Just before Christmas of 1819 the Custom officers at Weymouth seized on board a vessel named The Three Brothers sixteen half-ankers and seven small kegs or flaggons of foreign spirits. These were found to be concealed under a platform of about nine feet in length fitted on either side of the keelson, and of sufficient height for one cask. Its breadth was such as to allow of two casks and a flaggon. When full this secret hiding-place would contain about thirty casks in all. The whole concealment was covered with stone and iron ballast. The platform was fitted with false bulkheads and filled up with large stones so as to avoid suspicion, the entrance to which was made (after removal of the ballast) from the bottom of the forecastle through two bulkheads about two feet apart.

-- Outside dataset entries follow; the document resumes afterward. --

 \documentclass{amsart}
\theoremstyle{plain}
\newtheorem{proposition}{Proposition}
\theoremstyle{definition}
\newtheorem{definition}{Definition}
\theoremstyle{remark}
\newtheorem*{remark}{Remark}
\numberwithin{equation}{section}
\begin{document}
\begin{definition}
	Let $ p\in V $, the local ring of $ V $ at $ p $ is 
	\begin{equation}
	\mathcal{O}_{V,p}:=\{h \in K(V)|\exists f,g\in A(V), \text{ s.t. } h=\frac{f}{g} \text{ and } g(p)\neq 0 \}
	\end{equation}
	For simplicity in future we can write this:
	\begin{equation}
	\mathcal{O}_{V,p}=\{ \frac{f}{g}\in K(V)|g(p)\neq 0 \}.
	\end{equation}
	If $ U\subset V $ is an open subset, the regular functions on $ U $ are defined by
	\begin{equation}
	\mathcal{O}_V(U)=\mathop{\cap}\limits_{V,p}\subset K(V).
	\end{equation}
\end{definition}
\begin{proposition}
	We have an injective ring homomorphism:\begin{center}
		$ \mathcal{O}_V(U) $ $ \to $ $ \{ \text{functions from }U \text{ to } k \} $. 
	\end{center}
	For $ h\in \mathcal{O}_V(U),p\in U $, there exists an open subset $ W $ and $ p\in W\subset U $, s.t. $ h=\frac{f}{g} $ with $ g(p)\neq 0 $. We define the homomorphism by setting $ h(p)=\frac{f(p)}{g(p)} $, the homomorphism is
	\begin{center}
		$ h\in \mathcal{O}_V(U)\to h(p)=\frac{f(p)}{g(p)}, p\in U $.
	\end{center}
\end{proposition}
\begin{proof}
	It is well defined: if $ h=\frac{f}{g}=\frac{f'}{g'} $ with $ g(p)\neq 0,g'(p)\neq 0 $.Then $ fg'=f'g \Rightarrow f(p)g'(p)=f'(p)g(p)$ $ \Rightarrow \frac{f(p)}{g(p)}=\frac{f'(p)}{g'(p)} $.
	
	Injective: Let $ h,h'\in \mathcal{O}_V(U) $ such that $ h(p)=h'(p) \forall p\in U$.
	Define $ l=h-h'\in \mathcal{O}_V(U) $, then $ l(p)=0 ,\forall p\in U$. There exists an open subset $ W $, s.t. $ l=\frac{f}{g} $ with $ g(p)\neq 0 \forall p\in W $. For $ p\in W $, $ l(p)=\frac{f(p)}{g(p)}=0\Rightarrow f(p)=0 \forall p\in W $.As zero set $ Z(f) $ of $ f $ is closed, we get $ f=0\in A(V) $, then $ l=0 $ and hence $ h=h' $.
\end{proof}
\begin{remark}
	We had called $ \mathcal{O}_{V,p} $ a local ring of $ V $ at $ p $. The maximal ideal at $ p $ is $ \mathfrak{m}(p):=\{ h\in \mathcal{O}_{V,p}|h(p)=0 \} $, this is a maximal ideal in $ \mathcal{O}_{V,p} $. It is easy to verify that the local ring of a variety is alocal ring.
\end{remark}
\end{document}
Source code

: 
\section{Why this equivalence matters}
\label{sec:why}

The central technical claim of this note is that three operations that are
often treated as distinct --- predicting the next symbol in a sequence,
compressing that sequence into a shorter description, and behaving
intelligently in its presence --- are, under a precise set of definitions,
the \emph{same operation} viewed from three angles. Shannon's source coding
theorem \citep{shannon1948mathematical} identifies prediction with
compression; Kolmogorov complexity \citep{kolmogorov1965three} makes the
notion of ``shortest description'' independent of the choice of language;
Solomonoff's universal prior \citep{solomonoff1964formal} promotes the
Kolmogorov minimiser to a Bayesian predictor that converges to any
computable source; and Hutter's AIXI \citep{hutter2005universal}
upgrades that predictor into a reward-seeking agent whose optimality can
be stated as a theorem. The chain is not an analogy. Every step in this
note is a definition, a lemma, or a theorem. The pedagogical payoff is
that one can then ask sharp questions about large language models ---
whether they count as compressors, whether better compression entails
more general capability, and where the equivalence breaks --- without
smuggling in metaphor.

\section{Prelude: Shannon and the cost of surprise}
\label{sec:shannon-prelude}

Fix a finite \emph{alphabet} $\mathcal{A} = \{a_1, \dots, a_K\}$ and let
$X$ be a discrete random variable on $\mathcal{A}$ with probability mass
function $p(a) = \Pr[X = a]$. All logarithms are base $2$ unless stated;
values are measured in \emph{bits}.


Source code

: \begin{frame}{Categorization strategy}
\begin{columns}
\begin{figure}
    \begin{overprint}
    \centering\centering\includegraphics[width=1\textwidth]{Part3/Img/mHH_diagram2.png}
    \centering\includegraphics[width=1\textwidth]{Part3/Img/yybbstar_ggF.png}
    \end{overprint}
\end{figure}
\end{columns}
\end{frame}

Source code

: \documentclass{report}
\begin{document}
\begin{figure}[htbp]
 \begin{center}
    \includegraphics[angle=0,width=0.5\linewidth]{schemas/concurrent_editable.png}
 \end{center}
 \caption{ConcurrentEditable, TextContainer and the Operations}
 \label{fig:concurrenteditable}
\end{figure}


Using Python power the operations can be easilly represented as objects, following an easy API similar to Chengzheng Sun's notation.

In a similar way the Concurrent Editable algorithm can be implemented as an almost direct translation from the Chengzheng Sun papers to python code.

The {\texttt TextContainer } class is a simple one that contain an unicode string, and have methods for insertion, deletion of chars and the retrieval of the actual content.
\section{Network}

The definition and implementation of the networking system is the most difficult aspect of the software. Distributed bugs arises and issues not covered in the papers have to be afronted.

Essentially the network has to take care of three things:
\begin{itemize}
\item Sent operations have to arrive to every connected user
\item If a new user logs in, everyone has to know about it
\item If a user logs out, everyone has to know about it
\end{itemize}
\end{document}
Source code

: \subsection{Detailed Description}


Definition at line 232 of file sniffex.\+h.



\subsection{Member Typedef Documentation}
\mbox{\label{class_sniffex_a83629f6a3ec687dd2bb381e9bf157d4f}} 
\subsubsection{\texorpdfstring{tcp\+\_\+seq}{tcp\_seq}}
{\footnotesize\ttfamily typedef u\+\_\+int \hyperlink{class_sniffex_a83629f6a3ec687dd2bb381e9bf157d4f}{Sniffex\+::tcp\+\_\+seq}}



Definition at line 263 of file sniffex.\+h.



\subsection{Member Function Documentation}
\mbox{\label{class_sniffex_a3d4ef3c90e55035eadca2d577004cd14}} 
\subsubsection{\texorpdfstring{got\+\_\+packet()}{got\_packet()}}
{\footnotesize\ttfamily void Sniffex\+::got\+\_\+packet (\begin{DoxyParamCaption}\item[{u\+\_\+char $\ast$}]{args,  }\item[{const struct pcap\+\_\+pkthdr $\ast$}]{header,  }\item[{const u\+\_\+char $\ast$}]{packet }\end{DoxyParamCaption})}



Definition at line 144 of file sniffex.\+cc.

Another instance was that of a consignment of four cases which had come over from France. These cases contained plaster figures and appeared to be hollow. However, the Custom officers had their suspicions and decided to perforate the plaster at the bottom with an auger. After making still larger holes there were extracted from inside the following amazing list of articles:—Two clock movements, six pieces of bronze, thirty-two pieces of porcelain, and two small paintings.